Grafik 1: Sumber Energi Penerangan Rumah Tangga Miskin
Sumber : Data TNP2K

Grafik 1 mengenai konsumsi energi jumlah rumah tangga menurut sumber penerangan utama dengan status kesejahteraan 40% terendah di Indonesia menunjukkan bahwa masih terdapat rumah tangga yang masih belum mengakses sumber listrik yang berasal dari PLN. Data di atas menunjukan masih terdapat kelompok yang mendapatkan listrik dari non-PLN dan kelompok yang belum tersentuh energi listrik. Dalam data tersebut menunjukan bahwa dalam kelompok 40% termiskin Indonesia, akses energi bagi kelompok tersebut masih belum terpenuhi. 


 

Grafik 2: Bahan Bakar Utama Untuk Memasak
Sumber : Data TNP2K


Grafik 2 menunjukan penggunaan bahan bakar utama rumah tangga untuk memasak status kesejahteraan 40% terendah di Indonesia menunjukkan bahwa komposisi keluarga miskin sebagian besar masih menggunakan bahan bakar berupa briket, arang ataupun kayu sebagai bahan bakar untuk memasak. 

Dengan data yang menunjukan bahwa sebagian besar kelompok miskin masih menggunakan energi nonsubsidi atau masih banyak rumah tangga yang tidak dapat mengakses energi secara luas, pemerintah memiliki beberapa skema untuk mempercepat penghapusan kemiskinan ekstrem.

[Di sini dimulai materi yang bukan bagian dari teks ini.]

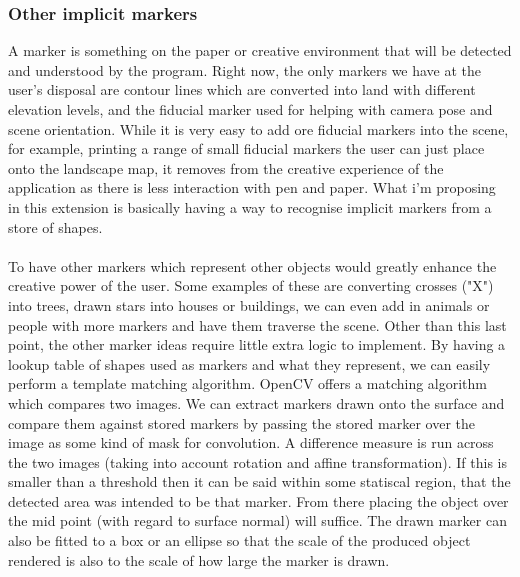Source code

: \documentclass[11pt]{article}
\begin{document}
\subsubsection{Other implicit markers}
A marker is something on the paper or creative environment that will be 
detected and understood by the program. Right now, the only markers we have
at the user's disposal are contour lines which are converted into land with
different elevation levels, and the fiducial marker used for helping
with camera pose and scene orientation. While it is very easy to add 
ore fiducial markers into the scene, for example, printing a range of 
small fiducial markers the user can just place onto the landscape map, 				
it removes from the creative experience of the application
as there is less interaction with pen and paper. What i'm proposing in
this extension is basically having a way to recognise implicit markers
from a store of shapes.\\
\\
To have other markers which represent other objects would greatly enhance the
creative power of the user. Some examples of these are converting crosses ("X")
into trees, drawn stars into houses or buildings, we can even add in animals 
or people with more markers and have them traverse the scene. Other than this
last point, the other marker ideas require little extra logic to implement.
By having a lookup table of shapes used as markers and what they represent, we
can easily perform a template matching algorithm. OpenCV offers a matching
algorithm which compares two images. We can extract markers drawn onto the
surface and compare them against stored markers by passing the stored marker
over the image as some kind of mask for convolution. A difference measure is run
across the two images (taking into account rotation and affine transformation).
If this is smaller than a threshold then it can be said within some statiscal
region, that the detected area was intended to be that marker. From there placing
the object over the mid point (with regard to surface normal) will suffice. 
The drawn marker can also be fitted to a box or an ellipse so that the
scale of the produced object rendered is also to the scale of how 
large the marker is drawn.
\end{document}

Kebijakan tersebut meliputi pengurangan beban pengeluaran masyarakat, peningkatan pendapatan masyarakat dan penurunan jumlah kantong-kantong kemiskinan. Salah satu bentuk pengurangan beban yang dapat dilakukan ialah dengan mekanisme subsidi energi. Kebijakan pemberian subsidi energi bertujuan untuk meningkatan akses konsumsi energi bagi keluarga miskin dengan tarif yang relative lebih terjangkau bagi kelompok miskin. Dalam praktiknya, masih ditemukan masyarakat yang tereksklusi dari program ini terutama perempuan kepala keluarga, penyandang disabilitas, lansia dan anak-anak. Dengan permasalahan tersebut, reformasi subsidi energi dilakukan untuk mendorong perubahan dari subsidi barang menjadi subsidi rumah tangga untuk menyentuh kelompok sasaran yang tercakup dalam GEDSI (Gender, Equality, Disability, and Social Inclusion), yang termasuk di dalam kelompok exclusion error.

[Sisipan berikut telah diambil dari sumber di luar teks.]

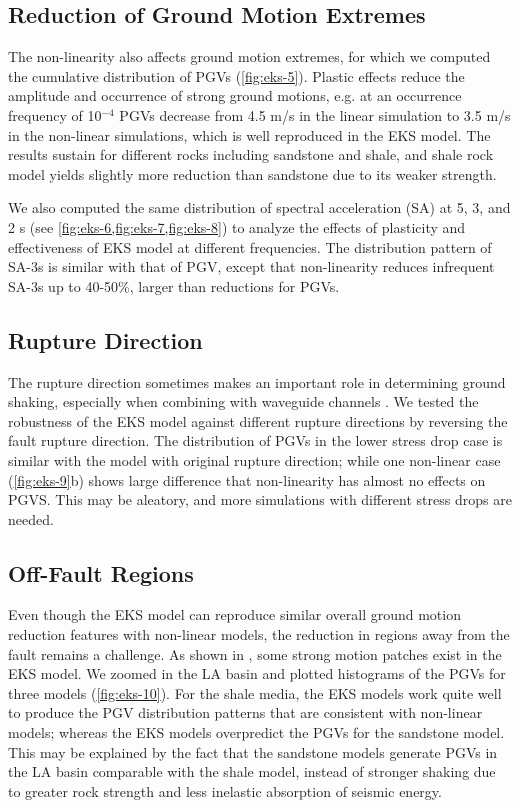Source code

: \subsection{Reduction of Ground Motion Extremes}
The non-linearity also affects ground motion extremes, for which we computed the cumulative distribution of PGVs (\cref{fig:eks-5}). Plastic effects reduce the amplitude and occurrence of strong ground motions, e.g. at an occurrence frequency of 10$^{-4}$ PGVs decrease from 4.5 m/s in the linear simulation to 3.5 m/s in the non-linear simulations, which is well reproduced in the EKS model. The results sustain for different rocks including sandstone and shale, and shale rock model yields slightly more reduction than sandstone due to its weaker strength.

We also computed the same distribution of spectral acceleration (SA) at 5, 3, and 2 s (see \cref{fig:eks-6,fig:eks-7,fig:eks-8}) to analyze the effects of plasticity and effectiveness of EKS model at different frequencies. The distribution pattern of SA-3s is similar with that of PGV, except that non-linearity reduces infrequent SA-3s up to 40-50\%, larger than reductions for PGVs.

\subsection{Rupture Direction}
The rupture direction sometimes makes an important role in determining ground shaking, especially when combining with waveguide channels . We tested the robustness of the EKS model against different rupture directions by reversing the fault rupture direction. The distribution of PGVs in the lower stress drop case is similar with the model with original rupture direction; while one non-linear case (\cref{fig:eks-9}b) shows large difference that non-linearity has almost no effects on PGVS. This may be aleatory, and more simulations with different stress drops are needed.

\subsection{Off-Fault Regions}

Even though the EKS model can reproduce similar overall ground motion reduction features with non-linear models, the reduction in regions away from the fault remains a challenge. As shown in , some strong motion patches exist in the EKS model. We zoomed in the LA basin and plotted histograms of the PGVs for three models (\cref{fig:eks-10}). For the shale media, the EKS models work quite well to produce the PGV distribution patterns that are consistent with non-linear models; whereas the EKS models overpredict the PGVs for the sandstone model. This may be explained by the fact that the sandstone models generate PGVs in the LA basin comparable with the shale model, instead of stronger shaking due to greater rock strength and less inelastic absorption of seismic energy.


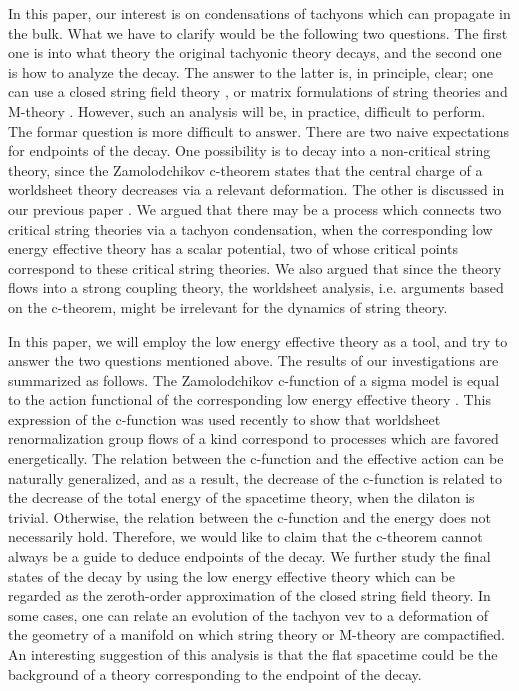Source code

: \documentclass[a4paper,a4paper]{article}
\begin{document}
In this paper, our interest is on condensations of tachyons which can propagate in the bulk. 
What we have to clarify would be the following two questions. 
The first one is into what theory the original tachyonic theory decays, and the second one is how to analyze the 
decay. 
The answer to the latter is, in principle, clear; one can use a closed string field theory \cite{closedSFT}, or 
matrix 
formulations of string theories and M-theory \cite{BFSS}\cite{IKKT}\cite{DVV}. 
However, such an analysis will be, in practice, difficult to perform. 
The formar question is more difficult to answer. 
There are two naive expectations for endpoints of the decay. 
One possibility is to decay into a non-critical string theory, since the Zamolodchikov c-theorem 
\cite{Zamolodchikov}  states that 
the central charge of a worldsheet theory decreases via a relevant deformation. 
The other is discussed in our previous paper \cite{suyama}. 
We argued that there may be a process which connects two critical string theories via a tachyon condensation, 
when the 
corresponding low energy effective theory has a scalar potential, two of whose critical points correspond to these 
critical string theories. 
We also argued that since the theory flows into a strong coupling theory, the worldsheet analysis, i.e. arguments 
based on the c-theorem, might be irrelevant for the dynamics of string theory. 

In this paper, we will employ the low energy effective theory as a tool, and try to answer the two questions 
mentioned above. 
The results of our investigations are summarized as follows. 
The Zamolodchikov c-function of a sigma model is equal to the action functional of the corresponding low energy 
effective theory \cite{Tseytlin}. 
This expression of the c-function was used recently \cite{GHMS} to show that worldsheet renormalization group 
flows of a kind correspond to processes which are favored energetically. 
The relation between the c-function and the effective action can be naturally generalized, and as a result, 
the decrease of the c-function is related to the decrease of the total energy of the spacetime theory, when the 
dilaton is trivial. 
Otherwise, the relation between the c-function and the energy does not necessarily hold. 
Therefore, we would like to claim that the c-theorem cannot always be a guide to deduce endpoints of the 
decay. 
We further study the final states of the decay by using the low energy effective theory which can be regarded as 
the zeroth-order approximation of the closed string field theory. 
In some cases, one can relate an evolution of the tachyon vev to a deformation of the geometry of a manifold on 
which string theory or M-theory are compactified. 
An interesting suggestion of this analysis is that the flat spacetime could be the background of a theory 
corresponding to the endpoint of the decay. 
\end{document}
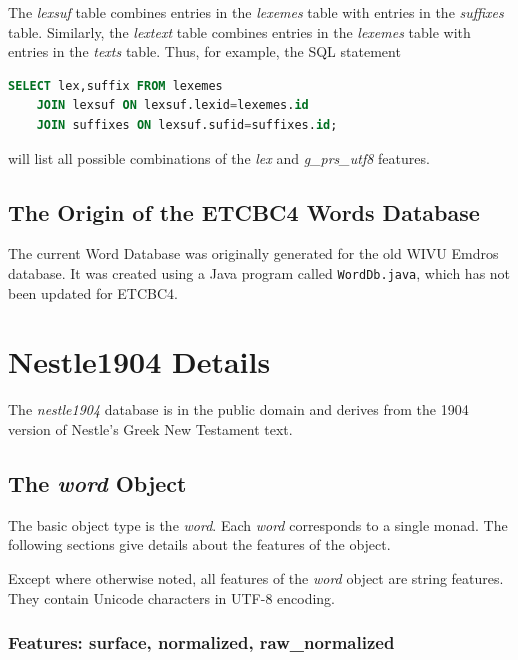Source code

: \documentclass[11pt,oneside,a4paper]{memoir}
\begin{document}
The \emph{lexsuf} table combines entries in the \emph{lexemes} table with entries in the
\emph{suffixes} table. Similarly, the \emph{lextext} table combines entries in the \emph{lexemes}
table with entries in the \emph{texts} table. Thus, for example, the SQL statement

\begin{lstlisting}[language=SQL]
SELECT lex,suffix FROM lexemes
    JOIN lexsuf ON lexsuf.lexid=lexemes.id
    JOIN suffixes ON lexsuf.sufid=suffixes.id;
\end{lstlisting}

\noindent
will list all possible combinations of the \emph{lex} and \emph{g\_prs\_utf8} features.

\section{The Origin of the ETCBC4 Words Database}

The current Word Database was originally generated for the old WIVU Emdros database. It was created
using a Java program called \texttt{WordDb.java}, which has not been updated for ETCBC4.


\chapter{Nestle1904 Details}\label{app-nestle}

The \emph{nestle1904} database is in the public domain and derives from the 1904 version of Nestle's
Greek New Testament text.

\section{The \emph{word} Object}

The basic object type is the \emph{word}. Each \emph{word} corresponds to a single monad. The following
sections give details about the features of the object.

Except where otherwise noted, all features of the \emph{word} object are string features. They
contain Unicode characters in UTF-8 encoding.

\subsection{Features: surface, normalized, raw\_normalized}
\end{document}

Dengan permasalahan tersebut, reformasi kebijakan energi di Indonesia dalam perspektif GEDSI perlu dilakukan untuk meningkatkan akses terhadap energi bagi kelompok marginal. Reformasi energi dilakukan untuk memastikan inklusifitas penerima manfaat kebijakan subsidi energi berbasis rumah tangga. Penyesuaian tersebut meliputi perubahan skema dari subsidi barang secara umum menjadi subsidi yang dilakukan secara targeted atau perorangan melalui pemberian subsidi dalam bentuk transfer (bukan tunai/cash) guna membeli tabung LPG, kompor LPG dan regulator tabung bagi masyarakat sasaran yang selama ini memasak menggunakan bahan bakar NonLPG dan/atau untuk membayar biaya pemasangan listrik bagi sasaran yang selama ini rumahnya belum memiliki akses listrik.

Penyesuaian kebijakan subsidi energi perlu dilakukan dengan tujuan untuk meningkatkan kesejahteraan dan inklusifitas akses pada penerima subsidi.  Dalam sudut pandang GEDSI, perubahan kebijakan tersebut dapat pula mendorong peningkatan produktivitas dan posisi tawar perempuan dalam rumah tangga, meningkatkan perlindungan sosial bagi kelompok lansia, penyandang disabilitas dan anak- anak, serta meningkatkan inklusifitas terhadap energi, dan memberikan kesempatan pada perempuan untuk melakukankegiatan produktif lainnya. Selain itu, dalam kondisi masyarakat sasaran yang berdomisili di daerah yang belum tersedia pasokan LPG dan listrik, kebijakan yang dapat didorong ialah dengan penyesuian bentuk subsidi menjadi penggunaan nilai subsidi yang ditransfer untuk mengakses/membeli sumber energi alternatif yang tersedia secara lokal (solar, biogas, dan lainnya), terutama sumber energi terbarukan, sehingga dapat membawa implikasi ekonomi di daerah-daerah terpencil yang belum tersedia dan/atau sulit mengakses listrik dan LPG.